(Source texts of formatted documents)
────

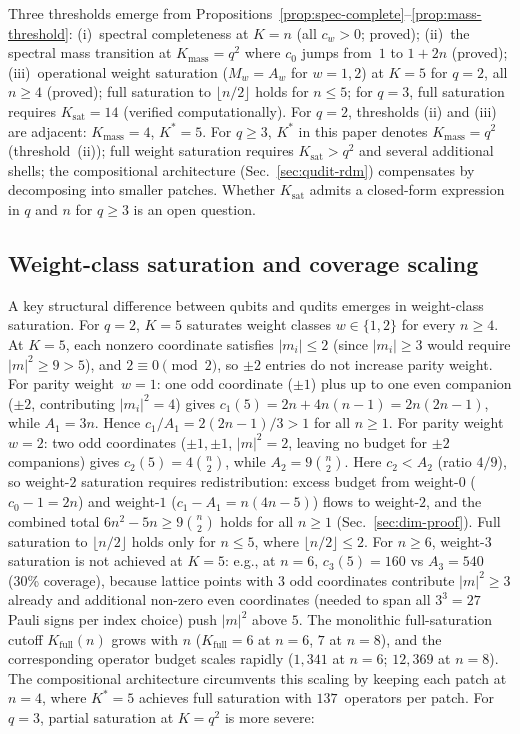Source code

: \documentclass[twocolumn,prx,aps,superscriptaddress,longbibliography]{revtex4-2}
\begin{document}
Three thresholds emerge from
Propositions~\ref{prop:spec-complete}--\ref{prop:mass-threshold}:
(i)~spectral completeness at $K = n$ (all $c_w > 0$; proved);
(ii)~the spectral mass transition at $K_{\mathrm{mass}} = q^2$
where $c_0$ jumps from~$1$ to $1 + 2n$ (proved);
(iii)~operational weight saturation ($M_w = A_w$ for
$w = 1, 2$) at $K = 5$ for $q = 2$, all $n \ge 4$ (proved);
full saturation to $\lfloor n/2 \rfloor$ holds for $n \le 5$;
for $q = 3$, full saturation requires
$K_\mathrm{sat} = 14$ (verified computationally).
For $q = 2$, thresholds (ii) and (iii) are adjacent:
$K_{\mathrm{mass}} = 4$, $K^* = 5$.
For $q \ge 3$, $K^*$ in this paper denotes
$K_{\mathrm{mass}} = q^2$ (threshold~(ii)); full weight saturation
requires $K_{\mathrm{sat}} > q^2$ and several additional shells;
the compositional architecture (Sec.~\ref{sec:qudit-rdm})
compensates by decomposing into smaller patches.
Whether $K_\mathrm{sat}$ admits a closed-form expression in
$q$ and $n$ for $q \ge 3$ is an open question.

\subsection{Weight-class saturation and coverage scaling}
\label{sec:saturation}

A key structural difference between qubits and qudits emerges
in weight-class saturation.  For $q = 2$, $K = 5$ saturates
weight classes $w \in \{1, 2\}$ for every $n \ge 4$.
At $K = 5$, each nonzero coordinate satisfies $|m_i| \le 2$
(since $|m_i| \ge 3$ would require $|m|^2 \ge 9 > 5$),
and $2 \equiv 0 \pmod{2}$, so $\pm 2$ entries do not
increase parity weight.
For parity weight~$w = 1$: one odd coordinate ($\pm 1$)
plus up to one even companion ($\pm 2$, contributing
$|m_i|^2 = 4$) gives
$c_1(5) = 2n + 4n(n{-}1) = 2n(2n{-}1)$, while
$A_1 = 3n$.
Hence $c_1 / A_1 = 2(2n{-}1)/3 > 1$ for all $n \ge 1$.
For parity weight~$w = 2$: two odd coordinates ($\pm 1, \pm 1$,
$|m|^2 = 2$, leaving no budget for $\pm 2$ companions) gives
$c_2(5) = 4\binom{n}{2}$, while $A_2 = 9\binom{n}{2}$.
Here $c_2 < A_2$ (ratio $4/9$), so weight-$2$ saturation
requires redistribution: excess budget from weight-$0$
($c_0 - 1 = 2n$) and weight-$1$ ($c_1 - A_1 = n(4n{-}5)$)
flows to weight-$2$, and the combined total
$6n^2 - 5n \ge 9\binom{n}{2}$ holds for all $n \ge 1$
(Sec.~\ref{sec:dim-proof}).
Full saturation to $\lfloor n/2 \rfloor$ holds only for
$n \le 5$, where $\lfloor n/2 \rfloor \le 2$.
For $n \ge 6$, weight-$3$ saturation is not achieved at $K = 5$:
e.g., at $n = 6$, $c_3(5) = 160$ vs $A_3 = 540$ (30\% coverage),
because lattice points with $3$ odd coordinates contribute
$|m|^2 \ge 3$ already and additional non-zero even coordinates
(needed to span all $3^3 = 27$ Pauli signs per index choice)
push $|m|^2$ above $5$.
The monolithic full-saturation cutoff $K_{\mathrm{full}}(n)$
grows with $n$ ($K_{\mathrm{full}} = 6$ at $n = 6$, $7$ at
$n = 8$), and the corresponding operator budget scales rapidly
($1{,}341$ at $n = 6$; $12{,}369$ at $n = 8$).
The compositional architecture circumvents this scaling by
keeping each patch at $n = 4$, where $K^* = 5$ achieves full
saturation with $137$~operators per patch.
For $q = 3$, partial saturation at $K = q^2$ is more severe:
\end{document}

────

- DIRECTIONS FOR THIS TASK -
What is needed is an exact copy of the lines from the one containing "For $q = 3$, partial" to the end of the data; please add nothing else.

- THE COMPLETED TASK -
For $q = 3$, partial saturation at $K = q^2$ is more severe:
\end{document}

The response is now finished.